Cara Menyimpan Sukun Goreng agar Tetap Renyah
Sukun goreng paling lezat disantap langsung saat tetap hangat. Jika ada sisa, simpan dalam wadah tertutup di suhu ruang dan habiskan dalam satu hari. Untuk menghangatkan kembali, gunakan air fryer alias oven dengan suhu rendah sekitar 150°C selama 5–7 menit — hasilnya lebih renyah dibanding dipanaskan ulang di microwave nan justru membikin teksturnya lembek.
Cocok Disajikan Bersama Apa?
- Teh hangat alias kopi sebagai kawan camilan sore
- Sambal kecap alias sambal tomat sebagai cocolan
- Nasi putih hangat sebagai lauk pendamping
- Disajikan begitu saja sebagai camilan ringan
FAQ
1. Apa bedanya sukun tua dan sukun muda untuk digoreng?
Sukun tua punya tekstur lebih padat dan kadar air lebih rendah sehingga hasil gorengannya lebih garing. Sukun muda condong lebih berair dan lembek saat digoreng, kurang cocok untuk jenis tanpa tepung. Ciri sukun tua bisa dilihat dari kulitnya nan mulai menguning dan tekstur daging nan lebih keras.
2. Apakah sukun goreng tanpa tepung bisa dibuat dalam air fryer?
Bisa. Setelah proses marinasi selesai, tiriskan sukun lampau susun dalam keranjang air fryer tanpa menumpuk. Panggang pada suhu 180°C selama 15–20 menit, kembali di tengah waktu memasak. Hasilnya lebih rendah minyak dengan tekstur nan tetap cukup renyah di luar.

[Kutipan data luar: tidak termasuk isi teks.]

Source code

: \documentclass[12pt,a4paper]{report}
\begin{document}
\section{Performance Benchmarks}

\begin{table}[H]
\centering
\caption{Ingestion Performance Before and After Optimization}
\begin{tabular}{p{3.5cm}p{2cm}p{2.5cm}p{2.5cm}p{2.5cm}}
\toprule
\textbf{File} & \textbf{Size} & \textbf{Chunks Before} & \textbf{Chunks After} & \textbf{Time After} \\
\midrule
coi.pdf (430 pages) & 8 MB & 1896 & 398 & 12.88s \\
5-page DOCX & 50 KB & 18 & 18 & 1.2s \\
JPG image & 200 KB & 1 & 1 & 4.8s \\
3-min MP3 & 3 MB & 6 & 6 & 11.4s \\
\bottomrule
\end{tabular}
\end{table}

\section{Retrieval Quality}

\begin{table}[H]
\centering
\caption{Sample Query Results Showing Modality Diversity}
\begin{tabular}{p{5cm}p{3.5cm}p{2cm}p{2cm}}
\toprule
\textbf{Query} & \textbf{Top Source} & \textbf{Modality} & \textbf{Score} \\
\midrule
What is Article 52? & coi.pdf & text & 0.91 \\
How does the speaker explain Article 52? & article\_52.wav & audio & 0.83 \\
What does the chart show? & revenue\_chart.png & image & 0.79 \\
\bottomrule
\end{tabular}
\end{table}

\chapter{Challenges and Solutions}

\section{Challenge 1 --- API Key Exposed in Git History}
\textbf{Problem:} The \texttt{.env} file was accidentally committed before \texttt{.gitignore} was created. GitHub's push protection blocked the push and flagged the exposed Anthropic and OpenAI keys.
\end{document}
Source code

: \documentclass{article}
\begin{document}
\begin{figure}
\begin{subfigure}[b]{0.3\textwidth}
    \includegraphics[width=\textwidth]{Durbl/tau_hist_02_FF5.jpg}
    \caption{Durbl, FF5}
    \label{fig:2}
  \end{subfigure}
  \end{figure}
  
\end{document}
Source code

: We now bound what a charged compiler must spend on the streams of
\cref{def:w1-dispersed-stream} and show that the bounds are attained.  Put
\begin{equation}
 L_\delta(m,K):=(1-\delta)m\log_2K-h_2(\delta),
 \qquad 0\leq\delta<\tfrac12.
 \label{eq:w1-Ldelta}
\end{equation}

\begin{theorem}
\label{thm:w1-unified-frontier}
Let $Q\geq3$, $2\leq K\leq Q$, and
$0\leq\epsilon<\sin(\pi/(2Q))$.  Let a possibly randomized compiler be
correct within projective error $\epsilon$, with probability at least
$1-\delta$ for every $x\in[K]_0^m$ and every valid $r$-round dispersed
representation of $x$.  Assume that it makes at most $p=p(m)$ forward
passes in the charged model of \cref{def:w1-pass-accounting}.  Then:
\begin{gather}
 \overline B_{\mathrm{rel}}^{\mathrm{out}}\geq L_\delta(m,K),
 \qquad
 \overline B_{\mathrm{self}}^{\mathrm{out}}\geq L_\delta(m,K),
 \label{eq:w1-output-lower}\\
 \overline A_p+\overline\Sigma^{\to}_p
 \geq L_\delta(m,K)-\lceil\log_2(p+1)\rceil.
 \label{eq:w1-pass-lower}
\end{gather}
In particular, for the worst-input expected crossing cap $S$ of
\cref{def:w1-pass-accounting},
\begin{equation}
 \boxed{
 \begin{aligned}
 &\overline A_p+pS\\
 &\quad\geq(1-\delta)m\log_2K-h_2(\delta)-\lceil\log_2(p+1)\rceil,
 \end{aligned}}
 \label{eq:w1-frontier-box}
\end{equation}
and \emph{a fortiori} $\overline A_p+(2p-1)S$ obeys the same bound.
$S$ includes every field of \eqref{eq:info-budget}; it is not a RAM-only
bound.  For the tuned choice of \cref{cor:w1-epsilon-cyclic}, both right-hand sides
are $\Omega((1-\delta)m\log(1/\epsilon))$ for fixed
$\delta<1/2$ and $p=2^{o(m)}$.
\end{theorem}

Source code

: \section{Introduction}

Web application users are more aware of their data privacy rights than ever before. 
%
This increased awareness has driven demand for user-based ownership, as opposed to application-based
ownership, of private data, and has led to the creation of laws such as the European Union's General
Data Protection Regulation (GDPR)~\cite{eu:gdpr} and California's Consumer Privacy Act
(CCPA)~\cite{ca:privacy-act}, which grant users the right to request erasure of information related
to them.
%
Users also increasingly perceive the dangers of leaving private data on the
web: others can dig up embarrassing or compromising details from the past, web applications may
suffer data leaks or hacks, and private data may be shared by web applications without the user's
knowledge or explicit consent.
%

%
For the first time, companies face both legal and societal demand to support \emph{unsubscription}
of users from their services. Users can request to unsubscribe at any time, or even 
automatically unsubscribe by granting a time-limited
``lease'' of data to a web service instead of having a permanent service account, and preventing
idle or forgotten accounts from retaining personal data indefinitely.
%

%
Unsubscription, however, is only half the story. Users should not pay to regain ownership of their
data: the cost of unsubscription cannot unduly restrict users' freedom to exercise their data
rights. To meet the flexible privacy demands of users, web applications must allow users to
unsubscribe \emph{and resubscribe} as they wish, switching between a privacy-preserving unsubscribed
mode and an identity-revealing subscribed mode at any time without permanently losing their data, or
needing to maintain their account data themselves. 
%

3. Kenapa sukun kudu direndam air garam sebelum dibumbui?
Sukun mengandung getah alami nan bisa meninggalkan rasa sedikit pahit dan menyebabkan daging buah berubah warna kecokelatan jika langsung diolah. Perendaman air garam selama 10 menit efektif mengangkat getah tersebut sekaligus membantu mempertahankan warna daging sukun tetap cerah.
4. Berapa lama sukun goreng bisa disimpan dan tetap enak?
Sukun goreng sebaiknya dikonsumsi dalam satu hari pada suhu ruang. Setelah lebih dari beberapa jam, teksturnya bakal mulai melembek terutama jika disimpan dalam wadah tertutup rapat. Untuk hasil terbaik, goreng secukupnya sesuai kebutuhan agar tidak ada sisa nan perlu dipanaskan ulang.
5. Apakah bisa menggunakan kunyit segar sebagai pengganti kunyit bubuk?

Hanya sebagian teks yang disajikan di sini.